Una riorganizzazione dell’ordine finanziario globale e le speculazioni sulla fine del ruolo del dollaro come valuta di riserva continuano ad alimentare un rally dell’oro impressionante, quasi ininterrotto.
Il metallo prezioso ha raggiunto oggi un nuovo massimo storico, superando i 3.300 dollari l’oncia., ome potete vedere dal grafico Bloomberg qui sotto.
ORO SPOT AL COMEX DI NEW YORK. TREND A 12 MESI
FONTE: BLOOMBERG
Storicamente accadde la stessa cosa alla fine degli anni ‘70. Tuttavia, rispetto al rally del 1979-80, l’aumento attuale è di minor entità. L’oro è salito di oltre il 60% dall’inizio del 2024. Nel rally di 45 anni fa, il suo valore triplicò o quadruplicò in un solo anno.
Ma erano altri tempi. All’epoca erano in gioco molteplici fattori. Gli Stati Uniti avevano vissuto un decennio di inflazione galoppante e la Federal Reserve aveva iniziato a perdere credibilità presso i mercati. E poi c’era stato un altro evento importante: gli Stati Uniti avevano posto fine alla convertibilità del dollaro in oro all’inizio del decennio.
Questi elementi - anche se in misura molto minore - sono rilevanti anche oggi. L’inflazione rimane ostinata, ma nemmeno lontanamente vicina a quella della fine anni 70. Alimentata dalle aspettative inflazionistiche create dalla guerra sui dazi.
La Fed oggi non ha lo stesso problema di credibilità che aveva quando Paul Volcker ne prese il timone, ma si trova ad affrontare oggi una crescente ingerenza politica, che potrebbe ulteriormente compromettere la sua indipendenza. Anche se non credo che Trump possa infrangere una legge federale del 1935 che stabilisce proprio l’indipendenza dal potere politico della Fed: il presidente degli USA non ha alcun potere di rimuovere il governatore della Fed giudicato “infedele”, ma ha solo il potere di nominarlo.
È improbabile che l’oro replichi il rally del 1979/80, ma rappresenta comunque un chiaro promemoria del fatto che le bolle possono superare anche le aspettative più irrealistiche.
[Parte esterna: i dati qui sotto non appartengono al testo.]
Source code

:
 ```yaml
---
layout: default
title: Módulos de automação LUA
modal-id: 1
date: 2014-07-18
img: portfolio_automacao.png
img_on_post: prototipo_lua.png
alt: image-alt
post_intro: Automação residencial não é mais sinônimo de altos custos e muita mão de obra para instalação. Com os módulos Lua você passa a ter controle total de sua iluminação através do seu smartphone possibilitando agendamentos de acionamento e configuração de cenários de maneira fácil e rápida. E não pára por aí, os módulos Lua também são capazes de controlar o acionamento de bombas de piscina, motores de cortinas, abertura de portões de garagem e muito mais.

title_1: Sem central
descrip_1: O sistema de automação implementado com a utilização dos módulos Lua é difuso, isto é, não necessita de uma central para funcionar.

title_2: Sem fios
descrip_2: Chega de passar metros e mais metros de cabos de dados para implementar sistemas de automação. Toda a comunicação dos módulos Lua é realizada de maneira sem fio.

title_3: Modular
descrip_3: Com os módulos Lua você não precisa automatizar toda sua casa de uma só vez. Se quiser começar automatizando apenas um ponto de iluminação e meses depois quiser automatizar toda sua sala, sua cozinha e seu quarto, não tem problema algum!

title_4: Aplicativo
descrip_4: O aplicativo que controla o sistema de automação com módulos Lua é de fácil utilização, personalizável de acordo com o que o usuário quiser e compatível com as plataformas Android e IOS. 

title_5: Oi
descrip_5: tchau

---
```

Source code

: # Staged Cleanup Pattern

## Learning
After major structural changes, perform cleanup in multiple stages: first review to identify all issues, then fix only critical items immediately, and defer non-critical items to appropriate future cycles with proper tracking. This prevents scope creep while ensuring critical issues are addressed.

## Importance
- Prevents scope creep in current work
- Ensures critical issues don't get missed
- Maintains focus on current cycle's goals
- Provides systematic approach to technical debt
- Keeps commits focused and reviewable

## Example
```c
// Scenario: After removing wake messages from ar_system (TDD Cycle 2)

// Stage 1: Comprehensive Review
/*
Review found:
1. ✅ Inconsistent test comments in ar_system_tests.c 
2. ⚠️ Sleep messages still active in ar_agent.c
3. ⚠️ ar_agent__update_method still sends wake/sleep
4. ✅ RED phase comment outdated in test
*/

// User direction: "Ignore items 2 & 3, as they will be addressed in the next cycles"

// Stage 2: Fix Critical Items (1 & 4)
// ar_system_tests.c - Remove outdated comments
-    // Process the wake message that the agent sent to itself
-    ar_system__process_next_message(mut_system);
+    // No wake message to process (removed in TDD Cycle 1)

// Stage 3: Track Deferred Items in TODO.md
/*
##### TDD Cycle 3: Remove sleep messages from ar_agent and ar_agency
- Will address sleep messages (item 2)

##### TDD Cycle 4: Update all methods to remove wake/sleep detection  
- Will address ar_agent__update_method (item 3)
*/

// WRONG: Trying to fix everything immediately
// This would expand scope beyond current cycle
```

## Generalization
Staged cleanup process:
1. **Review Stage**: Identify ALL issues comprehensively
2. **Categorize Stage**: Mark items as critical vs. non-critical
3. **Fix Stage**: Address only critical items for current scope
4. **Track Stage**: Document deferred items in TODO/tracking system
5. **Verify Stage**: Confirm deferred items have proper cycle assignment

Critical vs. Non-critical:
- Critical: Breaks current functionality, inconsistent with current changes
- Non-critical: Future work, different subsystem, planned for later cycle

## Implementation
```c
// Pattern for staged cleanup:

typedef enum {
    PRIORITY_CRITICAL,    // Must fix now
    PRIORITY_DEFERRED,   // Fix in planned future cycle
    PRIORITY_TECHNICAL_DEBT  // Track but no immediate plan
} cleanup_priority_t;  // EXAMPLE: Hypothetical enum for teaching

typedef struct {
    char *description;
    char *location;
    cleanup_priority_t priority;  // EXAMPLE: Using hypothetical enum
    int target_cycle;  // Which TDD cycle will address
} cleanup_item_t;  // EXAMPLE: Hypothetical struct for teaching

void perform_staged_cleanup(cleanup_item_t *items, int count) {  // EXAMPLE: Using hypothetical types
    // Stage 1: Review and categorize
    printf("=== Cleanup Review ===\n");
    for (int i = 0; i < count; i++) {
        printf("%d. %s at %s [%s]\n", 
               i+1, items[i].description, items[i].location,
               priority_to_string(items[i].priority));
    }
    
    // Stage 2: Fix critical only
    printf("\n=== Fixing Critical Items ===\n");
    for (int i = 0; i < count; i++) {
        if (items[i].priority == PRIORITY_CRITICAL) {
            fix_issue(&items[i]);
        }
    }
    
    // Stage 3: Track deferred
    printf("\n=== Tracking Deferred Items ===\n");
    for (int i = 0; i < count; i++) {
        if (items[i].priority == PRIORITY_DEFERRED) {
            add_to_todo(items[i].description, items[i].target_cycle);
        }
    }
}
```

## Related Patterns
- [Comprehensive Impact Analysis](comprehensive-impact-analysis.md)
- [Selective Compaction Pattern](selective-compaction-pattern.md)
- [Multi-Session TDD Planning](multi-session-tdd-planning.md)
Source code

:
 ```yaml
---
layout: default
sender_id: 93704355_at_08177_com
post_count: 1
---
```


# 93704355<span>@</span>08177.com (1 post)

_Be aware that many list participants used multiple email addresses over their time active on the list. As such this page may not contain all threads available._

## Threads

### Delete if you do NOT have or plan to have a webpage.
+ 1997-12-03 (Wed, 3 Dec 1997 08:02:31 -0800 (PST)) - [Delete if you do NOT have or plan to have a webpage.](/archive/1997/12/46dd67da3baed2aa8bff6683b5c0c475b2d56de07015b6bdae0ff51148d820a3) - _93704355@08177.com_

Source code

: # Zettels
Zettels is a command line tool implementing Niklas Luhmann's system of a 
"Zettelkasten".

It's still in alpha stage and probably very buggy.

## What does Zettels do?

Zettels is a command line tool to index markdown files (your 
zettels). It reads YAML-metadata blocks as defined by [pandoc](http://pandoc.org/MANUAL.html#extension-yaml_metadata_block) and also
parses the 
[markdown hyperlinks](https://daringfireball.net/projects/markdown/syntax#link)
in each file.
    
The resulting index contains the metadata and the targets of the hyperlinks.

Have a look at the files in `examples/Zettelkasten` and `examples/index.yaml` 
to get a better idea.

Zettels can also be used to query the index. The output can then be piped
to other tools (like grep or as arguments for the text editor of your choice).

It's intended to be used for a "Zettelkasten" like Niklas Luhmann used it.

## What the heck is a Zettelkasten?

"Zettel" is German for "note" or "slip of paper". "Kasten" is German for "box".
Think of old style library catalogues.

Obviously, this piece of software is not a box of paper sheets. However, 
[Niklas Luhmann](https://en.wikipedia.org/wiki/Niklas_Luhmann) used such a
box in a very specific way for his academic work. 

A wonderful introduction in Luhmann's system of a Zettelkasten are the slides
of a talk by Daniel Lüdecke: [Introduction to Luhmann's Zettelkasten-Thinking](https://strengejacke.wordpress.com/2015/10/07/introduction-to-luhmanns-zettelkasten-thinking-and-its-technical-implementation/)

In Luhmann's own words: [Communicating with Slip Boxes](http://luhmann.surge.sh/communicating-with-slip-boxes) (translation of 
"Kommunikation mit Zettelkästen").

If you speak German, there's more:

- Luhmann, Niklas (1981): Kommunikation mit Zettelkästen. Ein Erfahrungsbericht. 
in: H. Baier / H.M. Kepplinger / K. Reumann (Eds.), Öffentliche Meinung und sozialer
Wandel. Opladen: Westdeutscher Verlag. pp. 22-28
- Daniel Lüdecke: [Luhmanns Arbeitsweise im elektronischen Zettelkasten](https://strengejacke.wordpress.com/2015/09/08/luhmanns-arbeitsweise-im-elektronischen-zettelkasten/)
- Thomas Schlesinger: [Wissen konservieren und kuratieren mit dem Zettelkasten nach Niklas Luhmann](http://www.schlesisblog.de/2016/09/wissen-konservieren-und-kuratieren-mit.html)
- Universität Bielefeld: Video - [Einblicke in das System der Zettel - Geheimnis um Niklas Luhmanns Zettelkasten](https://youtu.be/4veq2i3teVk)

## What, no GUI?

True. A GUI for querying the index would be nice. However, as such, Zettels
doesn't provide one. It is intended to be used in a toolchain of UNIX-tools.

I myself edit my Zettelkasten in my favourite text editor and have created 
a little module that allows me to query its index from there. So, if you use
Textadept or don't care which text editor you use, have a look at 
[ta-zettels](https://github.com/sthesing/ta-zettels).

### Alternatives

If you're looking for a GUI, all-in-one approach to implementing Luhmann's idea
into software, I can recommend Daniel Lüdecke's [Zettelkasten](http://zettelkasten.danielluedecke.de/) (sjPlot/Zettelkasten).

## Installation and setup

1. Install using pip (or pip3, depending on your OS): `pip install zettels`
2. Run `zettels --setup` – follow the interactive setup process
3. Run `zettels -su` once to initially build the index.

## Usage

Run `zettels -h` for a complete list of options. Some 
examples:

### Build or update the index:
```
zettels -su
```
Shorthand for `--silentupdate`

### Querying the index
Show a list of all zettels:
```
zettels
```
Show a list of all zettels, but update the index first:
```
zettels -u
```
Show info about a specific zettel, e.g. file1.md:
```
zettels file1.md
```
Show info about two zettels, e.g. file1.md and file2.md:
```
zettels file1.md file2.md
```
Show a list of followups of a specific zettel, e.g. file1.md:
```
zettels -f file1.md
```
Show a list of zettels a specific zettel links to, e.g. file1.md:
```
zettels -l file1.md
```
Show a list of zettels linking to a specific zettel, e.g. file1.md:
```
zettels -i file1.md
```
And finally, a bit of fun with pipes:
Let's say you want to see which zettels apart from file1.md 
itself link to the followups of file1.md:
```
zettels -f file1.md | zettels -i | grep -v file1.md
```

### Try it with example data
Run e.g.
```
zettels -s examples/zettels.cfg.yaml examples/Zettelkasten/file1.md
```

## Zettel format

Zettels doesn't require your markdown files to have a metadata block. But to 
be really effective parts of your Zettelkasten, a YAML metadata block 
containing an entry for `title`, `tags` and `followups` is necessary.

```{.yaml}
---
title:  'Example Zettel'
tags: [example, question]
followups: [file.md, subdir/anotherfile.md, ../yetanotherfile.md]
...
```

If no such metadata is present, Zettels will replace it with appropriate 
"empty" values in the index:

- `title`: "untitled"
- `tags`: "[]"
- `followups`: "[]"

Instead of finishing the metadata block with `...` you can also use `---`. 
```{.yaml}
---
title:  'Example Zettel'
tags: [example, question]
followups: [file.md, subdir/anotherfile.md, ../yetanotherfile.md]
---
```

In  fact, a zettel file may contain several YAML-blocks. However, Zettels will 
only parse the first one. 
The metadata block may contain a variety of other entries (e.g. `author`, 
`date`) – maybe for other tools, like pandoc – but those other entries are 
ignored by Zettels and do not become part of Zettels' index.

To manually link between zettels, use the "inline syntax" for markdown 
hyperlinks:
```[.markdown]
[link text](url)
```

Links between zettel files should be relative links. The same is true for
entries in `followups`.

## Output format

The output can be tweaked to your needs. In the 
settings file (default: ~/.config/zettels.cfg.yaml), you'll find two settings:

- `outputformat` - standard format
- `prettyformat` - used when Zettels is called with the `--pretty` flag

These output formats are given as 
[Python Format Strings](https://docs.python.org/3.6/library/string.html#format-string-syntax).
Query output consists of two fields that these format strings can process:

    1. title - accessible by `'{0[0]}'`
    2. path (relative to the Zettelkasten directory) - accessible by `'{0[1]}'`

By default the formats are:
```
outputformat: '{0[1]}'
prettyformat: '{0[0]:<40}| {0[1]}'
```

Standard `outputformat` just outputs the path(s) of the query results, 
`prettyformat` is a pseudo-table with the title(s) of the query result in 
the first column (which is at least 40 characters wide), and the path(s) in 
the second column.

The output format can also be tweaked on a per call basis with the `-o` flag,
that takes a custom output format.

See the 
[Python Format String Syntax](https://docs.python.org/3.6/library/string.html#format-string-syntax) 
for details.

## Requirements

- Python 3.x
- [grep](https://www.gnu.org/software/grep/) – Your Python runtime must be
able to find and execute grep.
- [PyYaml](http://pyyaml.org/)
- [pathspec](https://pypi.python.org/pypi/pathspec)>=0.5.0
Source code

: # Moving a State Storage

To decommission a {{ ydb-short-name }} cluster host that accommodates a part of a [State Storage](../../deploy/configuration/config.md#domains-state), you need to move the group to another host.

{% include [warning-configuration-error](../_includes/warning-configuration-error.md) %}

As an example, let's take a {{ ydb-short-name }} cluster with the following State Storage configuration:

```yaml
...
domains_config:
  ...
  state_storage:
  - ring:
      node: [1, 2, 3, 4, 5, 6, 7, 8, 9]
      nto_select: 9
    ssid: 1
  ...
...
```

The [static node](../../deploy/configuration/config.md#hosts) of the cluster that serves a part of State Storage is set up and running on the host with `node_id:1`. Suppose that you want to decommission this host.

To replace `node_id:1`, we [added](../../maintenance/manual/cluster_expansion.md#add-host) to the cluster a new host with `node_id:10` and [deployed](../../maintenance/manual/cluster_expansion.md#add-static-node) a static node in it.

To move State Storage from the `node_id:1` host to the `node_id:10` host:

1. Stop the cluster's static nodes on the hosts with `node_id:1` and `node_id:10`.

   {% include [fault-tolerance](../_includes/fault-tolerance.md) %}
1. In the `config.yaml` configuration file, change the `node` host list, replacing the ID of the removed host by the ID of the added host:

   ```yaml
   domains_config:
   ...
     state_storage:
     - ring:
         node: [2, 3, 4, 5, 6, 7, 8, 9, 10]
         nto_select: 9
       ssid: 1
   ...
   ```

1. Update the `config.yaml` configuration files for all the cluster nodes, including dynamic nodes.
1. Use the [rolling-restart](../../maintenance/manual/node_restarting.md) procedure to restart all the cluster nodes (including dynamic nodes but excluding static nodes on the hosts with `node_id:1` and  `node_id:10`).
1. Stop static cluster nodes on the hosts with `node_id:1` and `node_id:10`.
Qualche analista di Wall Street che sto leggendo in questi giorni inizia ad essere convinto che l’oro sia entrato in territorio di bolla speculativa. L’oro è salito a nuovi massimi spinto dalla domanda di beni rifugio, mentre il dollaro è sceso e i titoli tecnologici hanno subito una flessione, dopo che il presidente Donald Trump ha aperto un nuovo fronte nella guerra commerciale globale.
Il metallo prezioso è salito fino al 3,2% mercoledì 16 aprile, superando per la prima volta i 3.300 dollari l’oncia, battendo il precedente record registrato lunedì 14 aprile. Nel frattempo il dollaro è sceso al livello più basso degli ultimi sei mesi, mentre i mercati sono stati scossi da un’ondata di vendite sui titoli legati a nuovi dazi.
Il mercato però è abbastanza nervoso su questi livelli: un minimo “stormir di fronda” sul fronte della guerra commerciale, foriero di una pace, potrebbe innescare un reversal abbastanza potente dell’attuale mercato ribassista dell’equity, dei Treasury e, per l’appunto, del trend rialzista dell’oro. Ne abbiamo avuto un assaggio nel giorno dell’annuncio della sospensione di 90 giorni dell’applicazione dei dazi, quando il Nasdaq fece +12% in una sola seduta.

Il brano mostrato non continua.